=== Given records ===

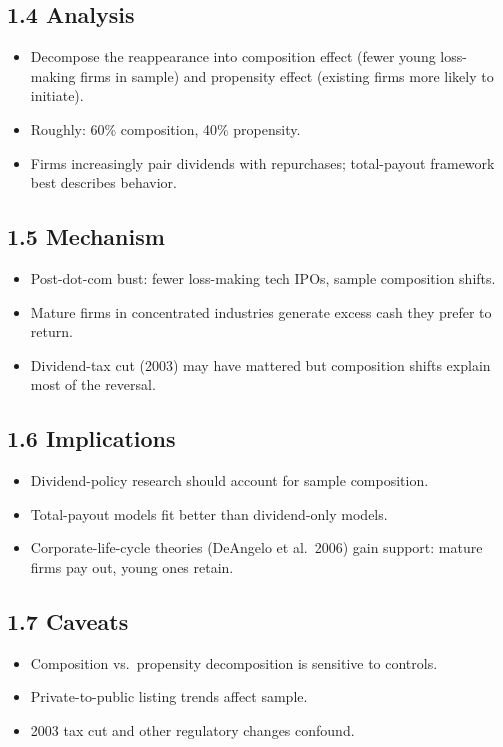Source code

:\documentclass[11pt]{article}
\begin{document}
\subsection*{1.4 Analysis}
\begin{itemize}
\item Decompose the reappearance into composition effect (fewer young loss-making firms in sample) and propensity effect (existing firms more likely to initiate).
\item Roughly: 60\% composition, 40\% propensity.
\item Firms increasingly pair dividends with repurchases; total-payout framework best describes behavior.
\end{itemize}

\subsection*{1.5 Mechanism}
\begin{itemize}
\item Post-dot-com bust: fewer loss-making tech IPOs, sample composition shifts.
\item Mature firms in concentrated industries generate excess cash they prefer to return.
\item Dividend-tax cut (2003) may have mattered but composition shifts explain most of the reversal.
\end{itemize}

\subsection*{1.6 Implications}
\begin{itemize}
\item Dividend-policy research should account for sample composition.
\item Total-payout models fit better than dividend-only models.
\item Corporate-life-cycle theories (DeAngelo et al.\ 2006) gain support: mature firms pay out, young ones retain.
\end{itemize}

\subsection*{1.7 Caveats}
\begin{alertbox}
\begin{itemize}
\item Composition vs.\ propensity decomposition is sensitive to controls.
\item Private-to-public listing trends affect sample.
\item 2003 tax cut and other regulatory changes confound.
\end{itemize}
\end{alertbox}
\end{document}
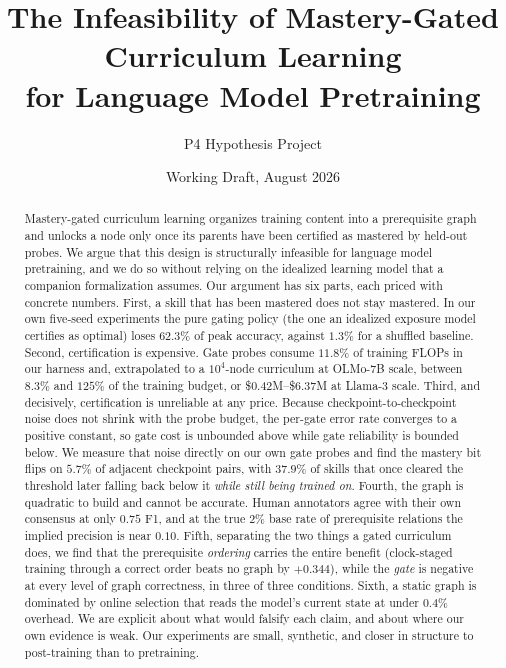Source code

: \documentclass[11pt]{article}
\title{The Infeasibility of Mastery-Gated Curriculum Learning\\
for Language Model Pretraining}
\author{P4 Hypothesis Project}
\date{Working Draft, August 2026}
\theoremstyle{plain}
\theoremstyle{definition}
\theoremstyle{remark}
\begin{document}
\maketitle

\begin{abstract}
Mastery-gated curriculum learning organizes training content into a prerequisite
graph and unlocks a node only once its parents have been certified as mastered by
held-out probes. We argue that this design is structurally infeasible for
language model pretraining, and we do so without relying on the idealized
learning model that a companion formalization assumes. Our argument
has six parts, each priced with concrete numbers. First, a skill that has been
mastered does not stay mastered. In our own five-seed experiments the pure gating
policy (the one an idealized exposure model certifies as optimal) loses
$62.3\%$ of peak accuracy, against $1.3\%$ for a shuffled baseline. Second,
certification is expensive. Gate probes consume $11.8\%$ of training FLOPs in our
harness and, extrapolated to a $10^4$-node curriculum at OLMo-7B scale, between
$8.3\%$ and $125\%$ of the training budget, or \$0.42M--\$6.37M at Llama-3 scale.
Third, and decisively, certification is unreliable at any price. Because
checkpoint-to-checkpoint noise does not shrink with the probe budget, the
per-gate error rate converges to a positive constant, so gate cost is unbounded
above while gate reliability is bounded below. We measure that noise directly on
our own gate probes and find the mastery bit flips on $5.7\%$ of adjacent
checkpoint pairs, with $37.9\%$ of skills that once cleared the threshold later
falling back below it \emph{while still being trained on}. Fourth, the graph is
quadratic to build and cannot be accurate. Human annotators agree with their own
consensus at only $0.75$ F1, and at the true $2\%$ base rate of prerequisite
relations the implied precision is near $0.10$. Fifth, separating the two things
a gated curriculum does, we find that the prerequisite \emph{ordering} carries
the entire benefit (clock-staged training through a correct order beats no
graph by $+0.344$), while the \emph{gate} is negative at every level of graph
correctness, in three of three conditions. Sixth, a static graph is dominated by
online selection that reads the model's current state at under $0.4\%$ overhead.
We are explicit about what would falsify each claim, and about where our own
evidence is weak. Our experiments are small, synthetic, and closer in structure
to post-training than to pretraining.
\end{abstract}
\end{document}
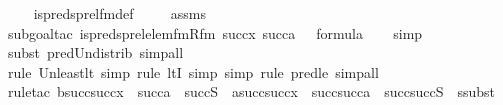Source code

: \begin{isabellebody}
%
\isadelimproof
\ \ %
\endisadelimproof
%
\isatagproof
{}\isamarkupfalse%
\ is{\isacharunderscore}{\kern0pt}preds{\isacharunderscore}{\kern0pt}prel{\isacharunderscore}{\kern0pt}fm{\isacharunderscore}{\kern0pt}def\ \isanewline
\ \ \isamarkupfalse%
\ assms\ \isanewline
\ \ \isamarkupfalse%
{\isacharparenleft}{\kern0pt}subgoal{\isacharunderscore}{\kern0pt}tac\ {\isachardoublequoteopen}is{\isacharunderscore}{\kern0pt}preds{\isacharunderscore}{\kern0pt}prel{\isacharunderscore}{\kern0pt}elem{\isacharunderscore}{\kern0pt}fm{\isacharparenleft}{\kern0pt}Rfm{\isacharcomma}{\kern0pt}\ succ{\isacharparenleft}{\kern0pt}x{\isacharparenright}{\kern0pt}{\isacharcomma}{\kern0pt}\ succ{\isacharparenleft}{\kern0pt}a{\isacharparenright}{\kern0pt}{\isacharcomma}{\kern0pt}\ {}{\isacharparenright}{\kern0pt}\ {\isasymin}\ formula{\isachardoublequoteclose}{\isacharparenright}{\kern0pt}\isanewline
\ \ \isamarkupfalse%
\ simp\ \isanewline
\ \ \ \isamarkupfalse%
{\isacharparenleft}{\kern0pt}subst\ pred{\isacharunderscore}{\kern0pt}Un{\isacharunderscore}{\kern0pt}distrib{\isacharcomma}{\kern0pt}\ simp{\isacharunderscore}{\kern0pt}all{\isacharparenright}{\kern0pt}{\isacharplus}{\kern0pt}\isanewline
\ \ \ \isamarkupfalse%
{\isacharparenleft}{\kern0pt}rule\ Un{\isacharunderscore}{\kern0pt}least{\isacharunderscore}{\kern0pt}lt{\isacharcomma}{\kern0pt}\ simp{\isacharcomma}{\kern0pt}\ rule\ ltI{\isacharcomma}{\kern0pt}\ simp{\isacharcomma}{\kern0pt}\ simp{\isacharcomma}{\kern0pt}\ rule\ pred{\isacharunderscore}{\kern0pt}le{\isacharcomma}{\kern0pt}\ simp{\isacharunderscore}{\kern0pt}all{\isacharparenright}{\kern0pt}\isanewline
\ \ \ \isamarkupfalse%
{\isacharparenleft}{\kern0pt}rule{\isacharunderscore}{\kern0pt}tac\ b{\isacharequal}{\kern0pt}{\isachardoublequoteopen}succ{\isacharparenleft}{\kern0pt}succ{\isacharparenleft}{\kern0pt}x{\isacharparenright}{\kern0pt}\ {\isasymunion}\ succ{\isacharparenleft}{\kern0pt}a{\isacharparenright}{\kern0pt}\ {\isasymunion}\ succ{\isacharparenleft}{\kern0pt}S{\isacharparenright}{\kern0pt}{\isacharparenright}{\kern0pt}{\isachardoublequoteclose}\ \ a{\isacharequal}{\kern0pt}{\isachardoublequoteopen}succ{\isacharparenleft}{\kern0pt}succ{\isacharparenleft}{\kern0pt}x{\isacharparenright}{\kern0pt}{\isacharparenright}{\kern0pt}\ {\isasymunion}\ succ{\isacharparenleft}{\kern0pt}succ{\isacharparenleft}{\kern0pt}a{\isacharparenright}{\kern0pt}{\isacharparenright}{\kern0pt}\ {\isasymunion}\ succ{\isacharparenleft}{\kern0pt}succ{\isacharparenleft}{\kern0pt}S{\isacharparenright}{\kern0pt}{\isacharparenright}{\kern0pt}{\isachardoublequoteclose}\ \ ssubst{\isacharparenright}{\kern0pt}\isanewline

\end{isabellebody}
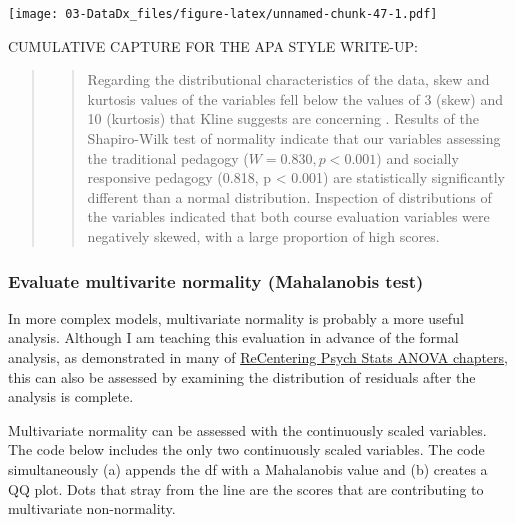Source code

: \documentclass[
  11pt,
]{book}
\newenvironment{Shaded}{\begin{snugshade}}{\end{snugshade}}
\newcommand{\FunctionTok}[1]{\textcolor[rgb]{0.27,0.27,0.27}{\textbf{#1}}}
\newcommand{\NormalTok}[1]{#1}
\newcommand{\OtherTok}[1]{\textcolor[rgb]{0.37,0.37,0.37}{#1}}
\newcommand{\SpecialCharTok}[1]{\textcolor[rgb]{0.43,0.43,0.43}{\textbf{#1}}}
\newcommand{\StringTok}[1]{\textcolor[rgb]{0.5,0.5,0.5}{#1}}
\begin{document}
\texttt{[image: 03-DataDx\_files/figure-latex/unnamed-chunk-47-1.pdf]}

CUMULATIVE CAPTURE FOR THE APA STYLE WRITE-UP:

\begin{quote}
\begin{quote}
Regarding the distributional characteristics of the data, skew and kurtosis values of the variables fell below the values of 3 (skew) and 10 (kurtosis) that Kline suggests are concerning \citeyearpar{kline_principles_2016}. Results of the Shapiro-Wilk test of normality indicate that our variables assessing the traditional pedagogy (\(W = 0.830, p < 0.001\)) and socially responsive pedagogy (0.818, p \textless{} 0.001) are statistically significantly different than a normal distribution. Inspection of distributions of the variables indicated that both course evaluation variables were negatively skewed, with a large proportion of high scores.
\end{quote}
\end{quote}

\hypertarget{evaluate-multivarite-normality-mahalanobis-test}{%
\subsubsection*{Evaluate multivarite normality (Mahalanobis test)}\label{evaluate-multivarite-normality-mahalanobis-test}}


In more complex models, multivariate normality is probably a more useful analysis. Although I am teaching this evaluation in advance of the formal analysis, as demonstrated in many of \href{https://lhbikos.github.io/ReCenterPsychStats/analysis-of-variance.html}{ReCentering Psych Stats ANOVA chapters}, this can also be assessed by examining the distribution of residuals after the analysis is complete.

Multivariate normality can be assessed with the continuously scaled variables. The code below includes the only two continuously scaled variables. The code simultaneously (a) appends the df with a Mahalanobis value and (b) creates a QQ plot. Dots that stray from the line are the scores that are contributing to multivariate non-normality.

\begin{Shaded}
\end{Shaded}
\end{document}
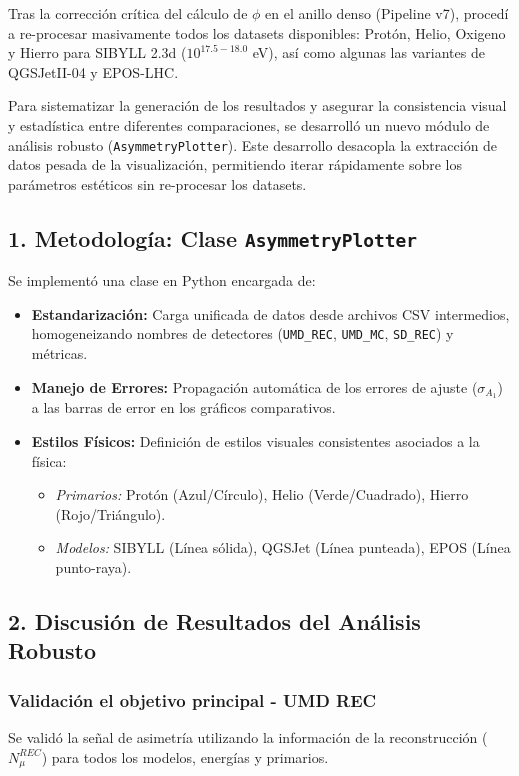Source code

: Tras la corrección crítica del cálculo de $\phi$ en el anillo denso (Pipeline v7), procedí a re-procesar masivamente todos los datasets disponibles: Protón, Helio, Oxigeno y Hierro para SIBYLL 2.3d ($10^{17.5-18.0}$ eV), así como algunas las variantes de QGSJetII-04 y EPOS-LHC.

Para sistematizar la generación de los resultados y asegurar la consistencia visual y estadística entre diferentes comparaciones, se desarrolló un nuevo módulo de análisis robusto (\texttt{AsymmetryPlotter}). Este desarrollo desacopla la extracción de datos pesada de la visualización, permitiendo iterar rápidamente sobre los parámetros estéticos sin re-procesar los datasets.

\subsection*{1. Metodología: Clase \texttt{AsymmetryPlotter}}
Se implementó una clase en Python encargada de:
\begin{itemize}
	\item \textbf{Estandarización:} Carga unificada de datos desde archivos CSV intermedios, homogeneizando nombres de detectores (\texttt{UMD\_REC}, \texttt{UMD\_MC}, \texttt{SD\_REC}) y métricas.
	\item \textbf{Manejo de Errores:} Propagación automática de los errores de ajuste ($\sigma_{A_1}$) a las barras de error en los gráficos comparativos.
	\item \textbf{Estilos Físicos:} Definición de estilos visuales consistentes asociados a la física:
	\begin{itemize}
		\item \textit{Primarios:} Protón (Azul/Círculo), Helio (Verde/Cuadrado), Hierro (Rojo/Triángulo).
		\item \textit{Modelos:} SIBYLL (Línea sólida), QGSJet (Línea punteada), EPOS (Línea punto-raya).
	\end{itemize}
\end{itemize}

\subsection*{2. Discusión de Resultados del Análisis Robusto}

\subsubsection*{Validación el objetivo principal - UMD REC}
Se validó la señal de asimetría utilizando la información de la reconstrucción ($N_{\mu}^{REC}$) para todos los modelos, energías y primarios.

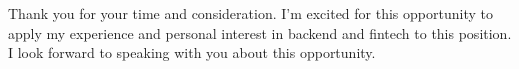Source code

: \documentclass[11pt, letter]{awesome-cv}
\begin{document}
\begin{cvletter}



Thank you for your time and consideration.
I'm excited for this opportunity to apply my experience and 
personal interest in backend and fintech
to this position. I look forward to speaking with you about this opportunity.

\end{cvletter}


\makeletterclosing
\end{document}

===

What the task requires:
Tell how many lines above include the word "been". Give the number alone.

Response:
2